Software Engineering

OCR Batch Workflows: Scalable Text Extraction with ZenML

Marwan Zaarab
Apr 9, 2025
8 mins

Generative AI makes building an initial OCR proof-of-concept seem deceptively simple. Slap together a Python script, call an API or model, extract some text – done, right? While exciting, this initial step barely scratches the surface of what enterprises actually  need: processing potentially millions of unstructured documents—invoices, contracts, IDs—reliably and at scale. This is where simple scripts shatter.

Beyond applying the AI model itself, the true hurdle lies in productionization. How do you handle batch processing efficiently? How do you version your data, models, and code together? What about automatic retries on failure, smart caching to save compute, or tracking every artifact and metric for reproducibility and compliance? Facing this harsh reality of scaling GenAI demands robust workflow orchestration.

While everyone talks about agents, high-value enterprise applications often lie in mastering these automated workflows. This is precisely where ZenML excels. As a platform built from the ground up to automate, manage, and scale complex data pipelines, ZenML provides the necessary structure for demanding tasks like GenAI-powered batch OCR. This includes built-in support for versioning, automatic retries, smart caching, artifact tracking, and seamless integration with various tools.

A Modular Framework for Multi-Model OCR

To demonstrate how ZenML transforms a promising OCR concept into a production-ready asset, I developed OmniReader: a flexible, scalable multi-model OCR workflow that orchestrates document processing pipelines, integrates various vision-language models, and tracks performance metrics to ensure reliable text extraction at scale.

The framework revolves around two core pipelines:

- Batch Processing Pipeline: Designed to efficiently process large document volumes, gathering outputs in a structured format while tracking key performance metrics.
- Evaluation Pipeline: Compares outputs from different models against ground truth data using metrics like CER, WER, and Levenshtein similarity to identify the most effective approach for specific needs.

Batch and Evaluation Pipeline DAGs

Let’s explore how these pipelines come together to create a resilient document processing system.

Batch OCR at Scale

The first core component is the batch processing pipeline, designed to handle the ingestion and processing of documents in large volumes. It systematically feeds images into the selected OCR models and organizes the extracted text into a consistent, structured format. This enables high-throughput document processing compatible with various models and forms the foundation for subsequent evaluation steps.

@pipeline
def ocr_batch_pipeline(
    models: List[str],
    input_dir: str,
    custom_prompt: Optional[str] = None,
    batch_size: int = 10,
    max_workers: int = 5,
    file_pattern: str = "*.jpg",
) -> None:
    """Process a batch of documents with the selected model(s)."""
    # Load all image paths
    image_paths = load_image_files(
	    input_dir=input_dir,
	    file_pattern=file_pattern
	)

    # Process images in batches
    results = process_images_batched(
        image_paths=image_paths,
        models=models,
        custom_prompt=custom_prompt,
        batch_size=batch_size,
        max_workers=max_workers,
    )

    # Generate summary report
    generate_summary_report(results)

By integrating this workflow within ZenML, we gain critical production capabilities often missing from simple scripts:

- Automatic Retry Logic (via step options): Steps can be configured to automatically retry failed document processing attempts.
- Smart Caching (via ZenML's pipeline/step caching): Previously processed documents are skipped unless inputs have changed.
- Error Isolation (step-level execution): Failures in individual pipeline steps or document batches can be isolated to avoid interrupting the entire job.
- Artifact Versioning (via ZenML's artifact tracking system): Outputs of each pipeline step are tracked and versioned across runs.
- Resource Optimization (via orchestrator-level configuration or step operators): Computing resources (e.g., CPU, memory, GPU) can be specified at the pipeline or step level when using orchestrators.

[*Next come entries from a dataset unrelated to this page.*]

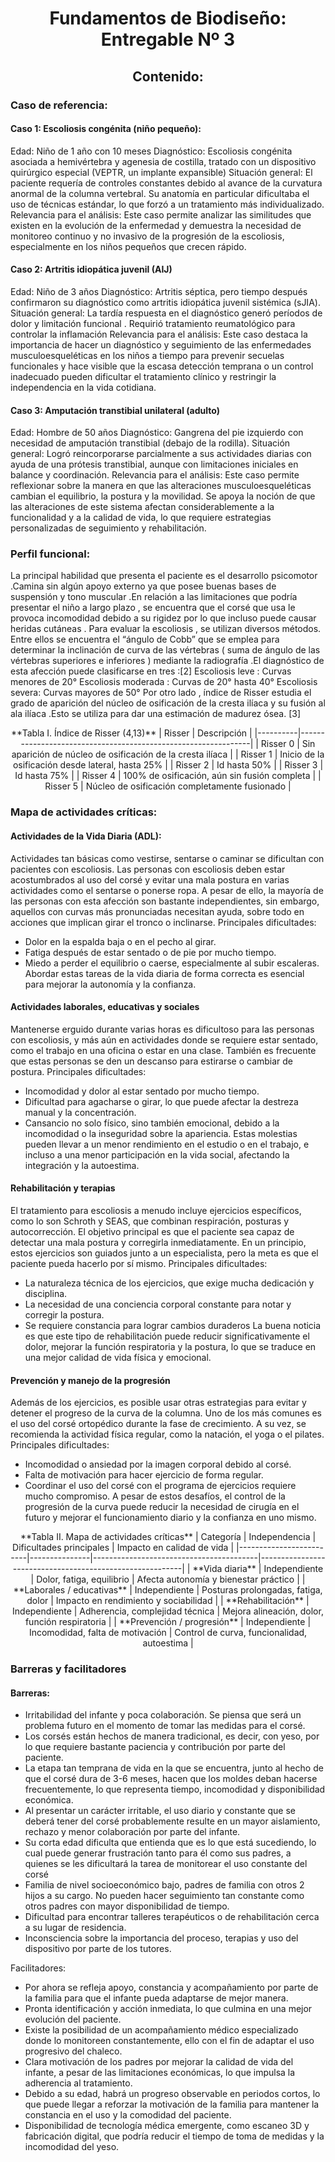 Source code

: <div align="center">

# Fundamentos de Biodiseño: Entregable Nº 3 

</div>
<div align="center">
  
## Contenido:
</div>

### Caso de referencia:
#### Caso 1: Escoliosis congénita (niño pequeño):
Edad: Niño de 1 año con 10 meses
Diagnóstico: Escoliosis congénita asociada a hemivértebra y agenesia de costilla, tratado con un dispositivo quirúrgico especial (VEPTR, un implante expansible)
Situación general: El paciente requería de controles constantes debido al avance de la curvatura anormal de la columna vertebral. Su anatomía en particular dificultaba el uso de técnicas estándar, lo que forzó a un tratamiento más individualizado.
Relevancia para el análisis: Este caso permite analizar las similitudes que existen en la evolución de la enfermedad y demuestra la necesidad de monitoreo continuo y no invasivo de la progresión de la escoliosis, especialmente en los niños pequeños que crecen rápido.
#### Caso 2: Artritis idiopática juvenil (AIJ)
Edad: Niño de 3 años
Diagnóstico: Artritis séptica, pero tiempo después confirmaron su diagnóstico como artritis idiopática juvenil sistémica (sJIA).
Situación general: La tardía respuesta en el diagnóstico generó períodos de dolor y limitación funcional . Requirió tratamiento reumatológico para controlar la inflamación
Relevancia para el análisis: Este caso destaca la importancia de hacer un diagnóstico y seguimiento de las enfermedades musculoesqueléticas en los niños a tiempo para prevenir secuelas funcionales y hace visible que la escasa detección temprana o un control inadecuado pueden dificultar el tratamiento clínico y restringir la independencia en la vida cotidiana.
#### Caso 3: Amputación transtibial unilateral (adulto)
Edad: Hombre de 50 años 
Diagnóstico: Gangrena del pie izquierdo con necesidad de amputación transtibial (debajo de la rodilla).
Situación general: Logró reincorporarse parcialmente a sus actividades diarias con ayuda de una prótesis transtibial, aunque con limitaciones iniciales en balance y coordinación.
Relevancia para el análisis: Este caso permite reflexionar sobre la manera en que las alteraciones musculoesqueléticas cambian el equilibrio, la postura y la movilidad. Se apoya la noción de que las alteraciones de este sistema afectan considerablemente a la funcionalidad y a la calidad de vida, lo que requiere estrategias personalizadas de seguimiento y rehabilitación.

### Perfil funcional:
La principal habilidad que presenta el paciente es el desarrollo psicomotor .Camina sin algún apoyo externo ya que posee buenas bases de suspensión y tono muscular .En relación a las limitaciones que podría presentar el niño a largo plazo , se encuentra que el corsé que usa le provoca incomodidad debido a su rigidez por lo que incluso puede causar heridas cutáneas .
Para evaluar la escoliosis , se utilizan diversos métodos. Entre ellos se encuentra el “ángulo de Cobb” que se emplea para determinar la inclinación de curva de las vértebras ( suma de ángulo de las vértebras superiores e inferiores ) mediante la radiografía .El diagnóstico de esta afección puede clasificarse en tres :[2] 
Escoliosis leve : Curvas menores de 20° 
Escoliosis moderada : Curvas de 20° hasta 40° 
Escoliosis severa: Curvas mayores de 50°
Por otro lado , índice de Risser estudia el grado de aparición del núcleo de osificación de la cresta ilíaca y su fusión al ala ilíaca .Esto se utiliza para dar una estimación de madurez ósea. [3]
<div align="center">
**Tabla I. Índice de Risser (4,13)**
| Risser   | Descripción                                                   |
|----------|---------------------------------------------------------------|
| Risser 0 | Sin aparición de núcleo de osificación de la cresta ilíaca    |
| Risser 1 | Inicio de la osificación desde lateral, hasta 25%             |
| Risser 2 | Id hasta 50%                                                  |
| Risser 3 | Id hasta 75%                                                  |
| Risser 4 | 100% de osificación, aún sin fusión completa                  |
| Risser 5 | Núcleo de osificación completamente fusionado                 |
</div>

### Mapa de actividades críticas:
#### Actividades de la Vida Diaria (ADL):
Actividades tan básicas como vestirse, sentarse o caminar se dificultan con pacientes con escoliosis. Las personas con escoliosis deben estar acostumbrados al uso del corsé y evitar una mala postura en varias actividades como el sentarse o ponerse ropa. A pesar de ello, la mayoría de las personas con esta afección son bastante independientes, sin embargo, aquellos con curvas más pronunciadas necesitan ayuda, sobre todo en acciones que implican girar el tronco o inclinarse.
Principales dificultades:
- Dolor en la espalda baja o en el pecho al girar.
- Fatiga después de estar sentado o de pie por mucho tiempo.
- Miedo a perder el equilibrio o caerse, especialmente al subir escaleras.
Abordar estas tareas de la vida diaria de forma correcta es esencial para mejorar la autonomía y la confianza.
#### Actividades laborales, educativas y sociales
Mantenerse erguido durante varias horas es dificultoso para las personas con escoliosis, y más aún en actividades donde se requiere estar sentado, como el trabajo en una oficina o estar en una clase. También es frecuente que estas personas se den un descanso para estirarse o cambiar de postura.
Principales dificultades:
- Incomodidad y dolor al estar sentado por mucho tiempo.
- Dificultad para agacharse o girar, lo que puede afectar la destreza manual y la concentración.
- Cansancio no solo físico, sino también emocional, debido a la incomodidad o la inseguridad sobre la apariencia.
Estas molestias pueden llevar a un menor rendimiento en el estudio o en el trabajo, e incluso a una menor participación en la vida social, afectando la integración y la autoestima.
#### Rehabilitación y terapias
El tratamiento para escoliosis a menudo incluye ejercicios específicos, como lo son Schroth y SEAS, que combinan respiración, posturas y autocorrección. El objetivo principal es que el paciente sea capaz de detectar una mala postura y corregirla inmediatamente. En un principio, estos ejercicios son guiados junto a un especialista, pero la meta es que el paciente pueda hacerlo por sí mismo.
Principales dificultades:
- La naturaleza técnica de los ejercicios, que exige mucha dedicación y disciplina.
- La necesidad de una conciencia corporal constante para notar y corregir la postura.
- Se requiere constancia para lograr cambios duraderos
La buena noticia es que este tipo de rehabilitación puede reducir significativamente el dolor, mejorar la función respiratoria y la postura, lo que se traduce en una mejor calidad de vida física y emocional.
#### Prevención y manejo de la progresión
Además de los ejercicios, es posible usar otras estrategias para evitar y detener el progreso de la curva de la columna. Uno de los más comunes es el uso del corsé ortopédico durante la fase de crecimiento. A su vez, se recomienda la actividad física regular, como la natación, el yoga o el pilates.
Principales dificultades:
- Incomodidad o ansiedad por la imagen corporal debido al corsé.
- Falta de motivación para hacer ejercicio de forma regular.
- Coordinar el uso del corsé con el programa de ejercicios requiere mucho compromiso.
A pesar de estos desafíos, el control de la progresión de la curva puede reducir la necesidad de cirugía en el futuro y mejorar el funcionamiento diario y la confianza en uno mismo.
<div align="center">
**Tabla II. Mapa de actividades críticas**
| Categoría              | Independencia | Dificultades principales                | Impacto en calidad de vida                               |
|-------------------------|---------------|-----------------------------------------|----------------------------------------------------------|
| **Vida diaria**         | Independiente | Dolor, fatiga, equilibrio                | Afecta autonomía y bienestar práctico                    |
| **Laborales / educativas** | Independiente | Posturas prolongadas, fatiga, dolor      | Impacto en rendimiento y sociabilidad                    |
| **Rehabilitación**      | Independiente | Adherencia, complejidad técnica          | Mejora alineación, dolor, función respiratoria           |
| **Prevención / progresión** | Independiente | Incomodidad, falta de motivación         | Control de curva, funcionalidad, autoestima              |
</div>

### Barreras y facilitadores
#### Barreras:
- Irritabilidad del infante y poca colaboración. Se piensa que será un problema futuro en el momento de tomar las medidas para el corsé.
- Los corsés están hechos de manera tradicional, es decir, con yeso, por lo que requiere bastante paciencia y contribución por parte del paciente. 
- La etapa tan temprana de vida en la que se encuentra, junto al hecho de que el corsé dura de 3-6 meses, hacen que los moldes deban hacerse frecuentemente, lo que representa tiempo, incomodidad y disponibilidad económica.  
- Al presentar un carácter irritable, el uso diario y constante que se deberá tener del corsé probablemente resulte en un mayor aislamiento, rechazo y menor colaboración por parte del infante.
- Su corta edad dificulta que entienda que es lo que está sucediendo, lo cual puede generar frustración tanto para él como sus padres, a quienes se les dificultará la tarea de monitorear el uso constante del corsé
- Familia de nivel socioeconómico bajo, padres de familia con otros 2 hijos a su cargo. No pueden hacer seguimiento tan constante como otros padres con mayor disponibilidad de tiempo.
- Dificultad para encontrar talleres terapéuticos o de rehabilitación cerca a su lugar de residencia.
- Inconsciencia sobre la importancia del proceso, terapias y uso del dispositivo por parte de los tutores.

Facilitadores:
- Por ahora se refleja apoyo, constancia y acompañamiento por parte de la familia para que el infante pueda adaptarse de mejor manera.
- Pronta identificación y acción inmediata, lo que culmina en una mejor evolución del paciente.
- Existe la posibilidad de un acompañamiento médico especializado donde lo monitoreen constantemente, ello con el fin de adaptar el uso progresivo del chaleco.
- Clara motivación de los padres por mejorar la calidad de vida del infante, a pesar de las limitaciones económicas, lo que impulsa la adherencia al tratamiento.
- Debido a su edad, habrá un progreso observable en periodos cortos, lo que puede llegar a reforzar la motivación de la familia para mantener la constancia en el uso y la comodidad del paciente.
- Disponibilidad de tecnología médica emergente, como escaneo 3D y fabricación digital, que podría reducir el tiempo de toma de medidas y la incomodidad del yeso.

Following each pipeline run, summary reports (generated by the generate_summary_report step) are automatically captured and stored within ZenML's artifact store. This provides immediate visibility into the extraction results and overall process execution.

Developing a Unified Interface for Multi-Model OCR

A key requirement was enabling the OCR pipeline to seamlessly utilize various types of models—ranging from cloud-based APIs (like OpenAI) to locally hosted instances (via Ollama)—without altering the core workflow logic. These different model deployment patterns necessitate distinct interaction methods (e.g., specific SDK calls with API keys vs. direct HTTP requests to a local server).

Initially, I aimed to leverage the litellm library in conjunction with instructor to standardize API calls across various models. However, certain local Ollama models, particularly Gemma-3, weren't fully supported yet. For quicker iteration with these specific models, I opted to interact directly with a locally running Ollama server instead.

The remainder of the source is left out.